SMS Gateways with API (CPM based on 100K sent)
Twilio ($8 cpm)
Bandwidth.com ($4-$6 CPM)
MessageBird ($6 cpm)
Clicksend ($12.50 cpm)
BulkSMS ( $32 cpm)

As far as I know, bandwidth.com is the only gateway that offers the most direct access to the cell networks, so they have to cheapest rates. Twilio drops to $5.30 CPM for messages sent above 5 million messages within a month, and to $3.20 CPM after 20M...but these only apply to those volume tiers, which means the first 5M messages will always cost you $8 CPM so it's not a real volume discount.

Also, it's unrealistic to expedct multi-millions of messages sent to be a figure we can hit when just starting out, and the other consideration is whether or not you will be charged for incoming texts. Twilio charges about the same for incoming as outgoing, but Bandwidth.com and MessageBird do not charge for incoming SMS.

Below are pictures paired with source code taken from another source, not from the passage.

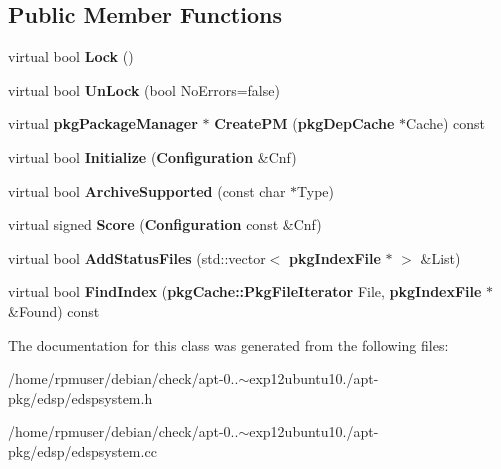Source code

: \subsection*{\-Public \-Member \-Functions}
\begin{DoxyCompactItemize}
\item 
virtual bool {\bfseries \-Lock} ()\label{classedspSystem_a747fd95916e116a6ed37cc641e394c69}

\item 
virtual bool {\bfseries \-Un\-Lock} (bool \-No\-Errors=false)\label{classedspSystem_ab45e970c8ea44bbb120af41fc5e2a43f}

\item 
virtual {\bf pkg\-Package\-Manager} $\ast$ {\bfseries \-Create\-P\-M} ({\bf pkg\-Dep\-Cache} $\ast$\-Cache) const \label{classedspSystem_a9b88e90152156861fc5210e5598d69aa}

\item 
virtual bool {\bfseries \-Initialize} ({\bf \-Configuration} \&\-Cnf)\label{classedspSystem_a295ecf204cefa8729680c2cfdfe7051a}

\item 
virtual bool {\bfseries \-Archive\-Supported} (const char $\ast$\-Type)\label{classedspSystem_a4acb4ef24def19ad4b45c1f10d49f185}

\item 
virtual signed {\bfseries \-Score} ({\bf \-Configuration} const \&\-Cnf)\label{classedspSystem_ad46f817fa35d0bb611e490eb63d44c3d}

\item 
virtual bool {\bfseries \-Add\-Status\-Files} (std\-::vector$<$ {\bf pkg\-Index\-File} $\ast$ $>$ \&\-List)\label{classedspSystem_a87cb2c8845646cd04fb231da6f1721f7}

\item 
virtual bool {\bfseries \-Find\-Index} ({\bf pkg\-Cache\-::\-Pkg\-File\-Iterator} \-File, {\bf pkg\-Index\-File} $\ast$\&\-Found) const \label{classedspSystem_a5a001ca1f36543c5906681574a0b654d}

\end{DoxyCompactItemize}


\-The documentation for this class was generated from the following files\-:\begin{DoxyCompactItemize}
\item 
/home/rpmuser/debian/check/apt-\/0..$\sim$exp12ubuntu10./apt-\/pkg/edsp/edspsystem.\-h\item 
/home/rpmuser/debian/check/apt-\/0..$\sim$exp12ubuntu10./apt-\/pkg/edsp/edspsystem.\-cc\end{DoxyCompactItemize}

BulkSMS is in its own world with its high pricing. I don't think it was intended to fulfill its namesake. Clicksend is also priced at more than double most of its competitors and I didn't see anything to justify double the cost.
Great info man, thanks for the share really appreciate it.
 
Interesting information, I have a platform to send messages and I plan to do it for B2B, but I am also exploring personal messages.
Any particular tool to extract phones from telegram?